Among a bank’s 214 customers with checking or savings accounts, 189 have checking accounts, 73 have regular savings accounts, 114 have money market savings accounts, and 69 have both checking and regular accounts. No customer is allowed to have both regular and money market savings accounts.

:idea: Where I am at now:

I let |C| = 189, |R| = 73, |M| = 114, |C n R | = 69, and | C u R U M | = 214

I want to find |C n M|, so I said: |C n M| = |C| + |M| - |R - (C u R U M ) | [This is so I can obtain the value of C u M because I didn't think I could do it directly.]

I am lost at this point. :? Am I on the right track? :?:

:p Thanx.
 
Are you required to use the Inclusion-Exclusion Principle?

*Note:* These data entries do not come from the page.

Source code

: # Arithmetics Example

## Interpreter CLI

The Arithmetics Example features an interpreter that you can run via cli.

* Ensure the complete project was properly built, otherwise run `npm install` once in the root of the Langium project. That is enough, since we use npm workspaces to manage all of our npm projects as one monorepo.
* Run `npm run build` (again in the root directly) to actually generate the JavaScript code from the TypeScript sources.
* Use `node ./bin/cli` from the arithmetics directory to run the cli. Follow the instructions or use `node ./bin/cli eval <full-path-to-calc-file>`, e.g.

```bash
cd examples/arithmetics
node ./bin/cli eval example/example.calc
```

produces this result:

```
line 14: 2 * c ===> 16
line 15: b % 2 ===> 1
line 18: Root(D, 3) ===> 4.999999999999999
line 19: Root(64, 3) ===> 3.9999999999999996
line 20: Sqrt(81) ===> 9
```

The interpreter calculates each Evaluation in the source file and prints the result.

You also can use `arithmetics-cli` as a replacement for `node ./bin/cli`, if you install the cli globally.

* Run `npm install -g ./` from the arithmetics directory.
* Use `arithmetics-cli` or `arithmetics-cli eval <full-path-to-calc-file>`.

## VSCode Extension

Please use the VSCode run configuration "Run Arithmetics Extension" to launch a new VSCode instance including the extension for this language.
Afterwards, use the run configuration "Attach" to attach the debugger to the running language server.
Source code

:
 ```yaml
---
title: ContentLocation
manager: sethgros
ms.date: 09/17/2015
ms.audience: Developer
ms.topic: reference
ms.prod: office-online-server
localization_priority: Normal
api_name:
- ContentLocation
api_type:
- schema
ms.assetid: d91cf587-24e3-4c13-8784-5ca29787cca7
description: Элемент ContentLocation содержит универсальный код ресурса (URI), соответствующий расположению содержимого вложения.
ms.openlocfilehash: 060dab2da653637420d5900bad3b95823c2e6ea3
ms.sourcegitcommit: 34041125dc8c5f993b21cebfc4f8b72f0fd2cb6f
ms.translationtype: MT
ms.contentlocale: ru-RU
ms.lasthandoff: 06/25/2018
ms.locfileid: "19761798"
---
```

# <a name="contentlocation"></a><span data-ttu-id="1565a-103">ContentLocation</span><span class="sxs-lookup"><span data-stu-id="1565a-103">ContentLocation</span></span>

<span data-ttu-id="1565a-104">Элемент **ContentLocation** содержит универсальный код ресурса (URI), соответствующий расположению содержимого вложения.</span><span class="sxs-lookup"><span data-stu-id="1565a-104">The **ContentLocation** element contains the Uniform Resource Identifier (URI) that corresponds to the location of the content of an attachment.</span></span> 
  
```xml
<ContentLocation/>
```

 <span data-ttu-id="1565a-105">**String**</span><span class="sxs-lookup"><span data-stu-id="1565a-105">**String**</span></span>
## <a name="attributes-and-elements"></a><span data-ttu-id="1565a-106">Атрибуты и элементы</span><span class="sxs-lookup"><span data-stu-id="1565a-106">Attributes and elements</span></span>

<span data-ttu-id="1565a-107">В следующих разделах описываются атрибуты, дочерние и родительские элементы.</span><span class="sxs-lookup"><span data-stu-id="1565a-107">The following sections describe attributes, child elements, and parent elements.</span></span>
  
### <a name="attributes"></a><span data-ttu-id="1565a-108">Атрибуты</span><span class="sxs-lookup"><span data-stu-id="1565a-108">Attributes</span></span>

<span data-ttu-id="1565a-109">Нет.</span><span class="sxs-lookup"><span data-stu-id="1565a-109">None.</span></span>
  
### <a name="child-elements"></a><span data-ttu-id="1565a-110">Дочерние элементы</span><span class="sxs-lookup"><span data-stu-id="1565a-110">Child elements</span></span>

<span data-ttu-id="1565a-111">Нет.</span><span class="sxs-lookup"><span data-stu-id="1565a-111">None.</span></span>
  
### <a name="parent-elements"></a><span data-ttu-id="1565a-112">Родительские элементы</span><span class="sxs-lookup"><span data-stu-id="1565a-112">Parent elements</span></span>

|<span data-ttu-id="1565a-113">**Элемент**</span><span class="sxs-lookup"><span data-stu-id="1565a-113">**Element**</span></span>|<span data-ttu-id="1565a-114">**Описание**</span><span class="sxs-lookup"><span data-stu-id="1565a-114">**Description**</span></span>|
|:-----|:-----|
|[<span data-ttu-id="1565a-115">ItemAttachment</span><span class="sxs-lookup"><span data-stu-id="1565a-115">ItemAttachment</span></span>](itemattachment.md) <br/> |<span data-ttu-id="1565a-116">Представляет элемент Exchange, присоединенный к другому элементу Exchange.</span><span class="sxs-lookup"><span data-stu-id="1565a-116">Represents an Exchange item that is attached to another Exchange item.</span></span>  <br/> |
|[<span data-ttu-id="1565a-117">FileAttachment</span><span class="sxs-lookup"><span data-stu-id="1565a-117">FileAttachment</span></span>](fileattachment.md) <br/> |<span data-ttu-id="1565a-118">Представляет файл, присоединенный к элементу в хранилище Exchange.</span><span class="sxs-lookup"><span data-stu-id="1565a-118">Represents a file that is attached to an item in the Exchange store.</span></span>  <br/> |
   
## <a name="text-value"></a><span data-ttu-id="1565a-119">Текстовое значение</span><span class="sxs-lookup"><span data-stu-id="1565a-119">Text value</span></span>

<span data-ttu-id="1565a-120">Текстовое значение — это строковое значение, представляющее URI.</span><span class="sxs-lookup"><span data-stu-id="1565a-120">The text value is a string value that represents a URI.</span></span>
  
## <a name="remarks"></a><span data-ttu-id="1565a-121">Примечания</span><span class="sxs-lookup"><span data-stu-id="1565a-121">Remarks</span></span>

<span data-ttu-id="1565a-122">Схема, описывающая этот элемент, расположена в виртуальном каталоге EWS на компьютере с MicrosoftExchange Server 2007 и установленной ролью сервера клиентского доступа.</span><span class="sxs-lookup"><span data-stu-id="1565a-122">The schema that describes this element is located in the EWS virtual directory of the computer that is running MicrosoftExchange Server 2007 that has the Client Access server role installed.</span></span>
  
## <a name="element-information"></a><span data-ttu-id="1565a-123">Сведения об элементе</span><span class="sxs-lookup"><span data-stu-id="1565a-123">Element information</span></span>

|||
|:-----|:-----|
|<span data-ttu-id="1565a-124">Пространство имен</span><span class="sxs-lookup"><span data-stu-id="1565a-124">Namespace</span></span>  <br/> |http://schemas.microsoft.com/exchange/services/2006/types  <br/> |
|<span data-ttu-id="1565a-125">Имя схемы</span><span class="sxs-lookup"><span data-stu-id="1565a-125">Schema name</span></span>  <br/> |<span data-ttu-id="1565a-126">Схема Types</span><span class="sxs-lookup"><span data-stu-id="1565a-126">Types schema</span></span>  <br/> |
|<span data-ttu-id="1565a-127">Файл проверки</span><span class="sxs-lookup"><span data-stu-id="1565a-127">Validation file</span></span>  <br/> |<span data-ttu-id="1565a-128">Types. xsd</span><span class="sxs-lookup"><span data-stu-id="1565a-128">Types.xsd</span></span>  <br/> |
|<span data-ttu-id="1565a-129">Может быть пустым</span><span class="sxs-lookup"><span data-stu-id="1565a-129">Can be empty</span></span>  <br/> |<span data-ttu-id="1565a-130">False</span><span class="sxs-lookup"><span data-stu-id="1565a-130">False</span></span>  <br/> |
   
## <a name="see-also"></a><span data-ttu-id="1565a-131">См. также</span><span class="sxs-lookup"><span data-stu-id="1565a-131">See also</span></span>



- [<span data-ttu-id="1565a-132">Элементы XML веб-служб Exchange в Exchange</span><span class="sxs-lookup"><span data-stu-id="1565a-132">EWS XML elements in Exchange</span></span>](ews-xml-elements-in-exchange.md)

Because this is very easy to do with a simple Venn diagram....

Thank you.

Eliz.
 
\(\displaystyle \begin{array}{rcl}
\left| {C \cup M \cup R} \right| & = & \left| C \right| + \left| M \right| + \left| R \right| - \left| {C \cap M} \right| - \left| {C \cap R} \right| - \left| {R \cap M} \right| + \left| {C \cap M \cap R} \right|\;\mbox{Inclusion/Exclusion formula} \\
214 & = & 189 + 114 + 73 - \left| {C \cap M} \right| - 69 - 0 - 0. \\
\end{array}\)
 
Hello, nami!

Among a bank’s 214 customers with checking or savings accounts,
189 have checking accounts, 73 have regular savings accounts,
114 have money market savings accounts, and 69 have both checking and regular accounts.
No customer is allowed to have both regular and money market savings accounts.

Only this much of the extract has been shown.